Alas, all the autographs I got that day appear to have been lost in the mists of time. I had even met Howard Williams (RIP) during the break. He was an Oakland student under Bruce Lee and James Yimm Lee. Jeet Kune Do, orJKD, was Bruce Lee’s martial art that he developed. Williams’ autograph read “Hope you find a true way of fighting”, which I think he wrote after I told him I had studied Karate when I was 9 and was currently taking Tai Chi. They were all I had access to at the time.
I recently dug out a bunch of British VHS tapes I brought to the U.S. when I emigrated. I managed to convince my mum to buy this limited edition 3 hour documentary from the Bruce Lee convention that was on sale. I watched it once. It was a chore.
I remember it not being very good and containing lots of clips from Bruce Lee’s movies. I think the doc Bruce Lee: The Legend made in 1984 was better. And at the time I owned that one. So this Bruce Lee doc felt like a repeat but with more padding. There were sequences without Voiceover explanations. As an editor myself now, I could probably chop it up.

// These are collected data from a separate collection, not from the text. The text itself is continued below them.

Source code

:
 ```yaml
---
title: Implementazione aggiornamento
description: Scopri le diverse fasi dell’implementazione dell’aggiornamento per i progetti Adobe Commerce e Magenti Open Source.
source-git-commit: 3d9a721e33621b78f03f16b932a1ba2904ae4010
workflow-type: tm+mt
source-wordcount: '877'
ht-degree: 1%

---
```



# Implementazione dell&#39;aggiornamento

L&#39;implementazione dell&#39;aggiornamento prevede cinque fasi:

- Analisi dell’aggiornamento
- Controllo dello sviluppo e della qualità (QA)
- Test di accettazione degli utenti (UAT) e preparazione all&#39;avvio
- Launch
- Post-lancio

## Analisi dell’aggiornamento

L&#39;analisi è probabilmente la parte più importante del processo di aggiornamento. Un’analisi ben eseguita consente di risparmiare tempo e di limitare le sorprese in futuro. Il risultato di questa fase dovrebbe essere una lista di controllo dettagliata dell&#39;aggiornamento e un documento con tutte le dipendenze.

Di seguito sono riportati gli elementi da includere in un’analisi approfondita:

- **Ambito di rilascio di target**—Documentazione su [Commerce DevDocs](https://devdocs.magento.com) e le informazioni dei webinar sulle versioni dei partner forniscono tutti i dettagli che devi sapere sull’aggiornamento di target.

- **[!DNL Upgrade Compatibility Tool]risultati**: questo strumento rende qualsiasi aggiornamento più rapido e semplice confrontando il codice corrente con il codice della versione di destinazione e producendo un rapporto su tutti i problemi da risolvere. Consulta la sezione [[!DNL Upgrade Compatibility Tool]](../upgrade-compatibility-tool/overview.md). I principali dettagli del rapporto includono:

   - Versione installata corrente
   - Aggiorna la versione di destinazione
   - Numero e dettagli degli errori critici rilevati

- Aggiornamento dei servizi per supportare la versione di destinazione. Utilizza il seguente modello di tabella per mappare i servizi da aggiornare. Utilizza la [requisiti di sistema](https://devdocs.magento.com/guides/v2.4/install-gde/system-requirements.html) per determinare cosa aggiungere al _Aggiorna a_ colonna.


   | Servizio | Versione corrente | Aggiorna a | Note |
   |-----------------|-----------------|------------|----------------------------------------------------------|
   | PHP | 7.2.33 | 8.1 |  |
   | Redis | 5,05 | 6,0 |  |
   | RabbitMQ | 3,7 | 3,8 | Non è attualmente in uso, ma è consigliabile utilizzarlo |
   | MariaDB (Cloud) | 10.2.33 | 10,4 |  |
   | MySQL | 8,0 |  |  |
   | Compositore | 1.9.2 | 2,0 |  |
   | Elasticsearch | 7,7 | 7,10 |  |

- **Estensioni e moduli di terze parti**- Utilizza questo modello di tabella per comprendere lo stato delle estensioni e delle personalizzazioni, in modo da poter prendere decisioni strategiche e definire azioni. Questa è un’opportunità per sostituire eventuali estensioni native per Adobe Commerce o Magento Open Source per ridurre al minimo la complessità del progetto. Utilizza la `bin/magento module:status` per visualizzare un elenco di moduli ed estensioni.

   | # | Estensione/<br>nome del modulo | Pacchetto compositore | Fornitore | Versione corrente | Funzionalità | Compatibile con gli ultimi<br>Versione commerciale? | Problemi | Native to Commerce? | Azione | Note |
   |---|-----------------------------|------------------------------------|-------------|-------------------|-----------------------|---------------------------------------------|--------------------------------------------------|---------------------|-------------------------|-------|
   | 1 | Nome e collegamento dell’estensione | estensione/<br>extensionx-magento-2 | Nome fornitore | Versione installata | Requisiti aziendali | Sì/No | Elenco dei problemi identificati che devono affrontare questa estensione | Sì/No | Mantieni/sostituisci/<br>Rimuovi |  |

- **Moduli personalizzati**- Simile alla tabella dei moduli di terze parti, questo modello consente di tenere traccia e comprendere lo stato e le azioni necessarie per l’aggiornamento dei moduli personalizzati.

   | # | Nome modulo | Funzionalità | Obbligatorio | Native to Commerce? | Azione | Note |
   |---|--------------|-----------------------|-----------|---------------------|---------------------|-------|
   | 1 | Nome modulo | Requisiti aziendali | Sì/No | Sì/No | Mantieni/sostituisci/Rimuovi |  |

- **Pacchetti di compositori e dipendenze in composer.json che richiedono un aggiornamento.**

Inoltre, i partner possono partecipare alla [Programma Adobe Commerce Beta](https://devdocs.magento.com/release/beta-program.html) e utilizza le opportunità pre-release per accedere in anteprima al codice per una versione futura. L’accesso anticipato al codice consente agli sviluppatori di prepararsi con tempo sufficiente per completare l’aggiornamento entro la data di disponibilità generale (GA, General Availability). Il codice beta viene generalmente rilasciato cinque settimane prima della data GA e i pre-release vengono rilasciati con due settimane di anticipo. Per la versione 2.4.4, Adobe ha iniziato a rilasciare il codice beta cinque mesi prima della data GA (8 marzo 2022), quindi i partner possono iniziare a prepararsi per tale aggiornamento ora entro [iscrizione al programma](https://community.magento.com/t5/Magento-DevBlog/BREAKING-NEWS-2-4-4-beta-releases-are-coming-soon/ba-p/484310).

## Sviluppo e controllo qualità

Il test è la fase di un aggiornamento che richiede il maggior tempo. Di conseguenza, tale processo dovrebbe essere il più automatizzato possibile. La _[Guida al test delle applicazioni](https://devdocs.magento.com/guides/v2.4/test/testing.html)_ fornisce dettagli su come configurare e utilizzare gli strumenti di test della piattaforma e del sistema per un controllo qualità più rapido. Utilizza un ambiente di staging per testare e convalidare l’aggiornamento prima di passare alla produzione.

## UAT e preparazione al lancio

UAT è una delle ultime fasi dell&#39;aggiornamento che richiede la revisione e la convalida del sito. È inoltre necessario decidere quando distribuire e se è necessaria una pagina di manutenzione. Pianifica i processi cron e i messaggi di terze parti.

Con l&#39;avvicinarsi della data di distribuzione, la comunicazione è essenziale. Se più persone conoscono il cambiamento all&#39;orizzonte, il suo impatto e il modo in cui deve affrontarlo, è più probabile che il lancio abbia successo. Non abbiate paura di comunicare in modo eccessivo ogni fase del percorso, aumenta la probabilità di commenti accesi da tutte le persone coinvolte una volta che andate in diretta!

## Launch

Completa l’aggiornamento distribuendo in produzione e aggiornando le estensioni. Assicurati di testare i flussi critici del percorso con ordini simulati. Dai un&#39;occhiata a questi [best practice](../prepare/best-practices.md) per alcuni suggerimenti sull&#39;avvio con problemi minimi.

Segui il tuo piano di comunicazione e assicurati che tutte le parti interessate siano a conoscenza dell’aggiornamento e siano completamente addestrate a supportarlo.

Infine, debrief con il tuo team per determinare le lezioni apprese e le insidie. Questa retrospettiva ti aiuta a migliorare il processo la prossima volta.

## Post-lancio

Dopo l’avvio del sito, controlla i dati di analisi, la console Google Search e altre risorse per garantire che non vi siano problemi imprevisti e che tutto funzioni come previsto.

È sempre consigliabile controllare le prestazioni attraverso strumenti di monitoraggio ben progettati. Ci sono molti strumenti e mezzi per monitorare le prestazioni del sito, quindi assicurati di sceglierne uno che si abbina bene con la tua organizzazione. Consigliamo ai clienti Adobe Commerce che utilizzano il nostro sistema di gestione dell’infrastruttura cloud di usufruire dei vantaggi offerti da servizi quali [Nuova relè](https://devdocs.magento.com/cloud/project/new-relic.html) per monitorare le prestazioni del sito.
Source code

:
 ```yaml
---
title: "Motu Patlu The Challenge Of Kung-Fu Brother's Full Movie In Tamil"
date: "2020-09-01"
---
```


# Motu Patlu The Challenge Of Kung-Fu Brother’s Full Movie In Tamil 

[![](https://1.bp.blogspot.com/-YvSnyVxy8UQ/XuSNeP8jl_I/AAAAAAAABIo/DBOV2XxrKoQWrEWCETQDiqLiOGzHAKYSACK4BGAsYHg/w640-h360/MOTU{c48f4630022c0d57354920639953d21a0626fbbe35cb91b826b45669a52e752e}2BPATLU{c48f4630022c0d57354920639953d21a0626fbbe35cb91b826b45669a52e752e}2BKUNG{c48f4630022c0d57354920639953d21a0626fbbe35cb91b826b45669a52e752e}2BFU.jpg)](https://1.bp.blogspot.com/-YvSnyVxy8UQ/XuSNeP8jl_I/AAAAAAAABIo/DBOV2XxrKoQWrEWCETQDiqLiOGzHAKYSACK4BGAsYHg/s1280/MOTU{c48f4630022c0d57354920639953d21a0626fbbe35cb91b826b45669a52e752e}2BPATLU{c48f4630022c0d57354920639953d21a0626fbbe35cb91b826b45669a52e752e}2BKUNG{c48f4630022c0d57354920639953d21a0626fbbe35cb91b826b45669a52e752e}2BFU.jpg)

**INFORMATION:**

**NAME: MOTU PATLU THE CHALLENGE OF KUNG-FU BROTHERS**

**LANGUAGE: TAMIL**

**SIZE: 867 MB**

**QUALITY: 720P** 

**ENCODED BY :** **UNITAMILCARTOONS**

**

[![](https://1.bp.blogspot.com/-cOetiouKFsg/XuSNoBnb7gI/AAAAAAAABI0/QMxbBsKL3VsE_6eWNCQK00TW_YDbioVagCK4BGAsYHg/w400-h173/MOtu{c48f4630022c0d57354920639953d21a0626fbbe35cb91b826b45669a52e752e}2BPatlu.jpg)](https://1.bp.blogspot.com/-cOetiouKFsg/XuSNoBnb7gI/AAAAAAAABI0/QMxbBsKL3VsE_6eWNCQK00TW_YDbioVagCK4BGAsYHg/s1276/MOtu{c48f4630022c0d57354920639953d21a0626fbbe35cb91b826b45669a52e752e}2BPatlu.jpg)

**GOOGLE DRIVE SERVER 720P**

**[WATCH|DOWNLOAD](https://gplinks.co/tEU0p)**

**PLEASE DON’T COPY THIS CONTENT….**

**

Also, the quality of the VHS cover isn’t that great (see images below). The front cover is a nice design, but the back cover doesn’t seem to make sense. It also implies Bruce Lee only made one movie. And if you click on the images you can see the lines where they were cut out from something else, and glued on. Everyone knows you’re supposed to cover those lines with Tipp-Ex to make them invisible. Seems like it was made with “Analogue photoshop”. I used to do that when I was a teenager. I could’ve made docs like this and sold them for £30 a pop. (£88.51 in today’s money or in U.S. dollars, $118.58)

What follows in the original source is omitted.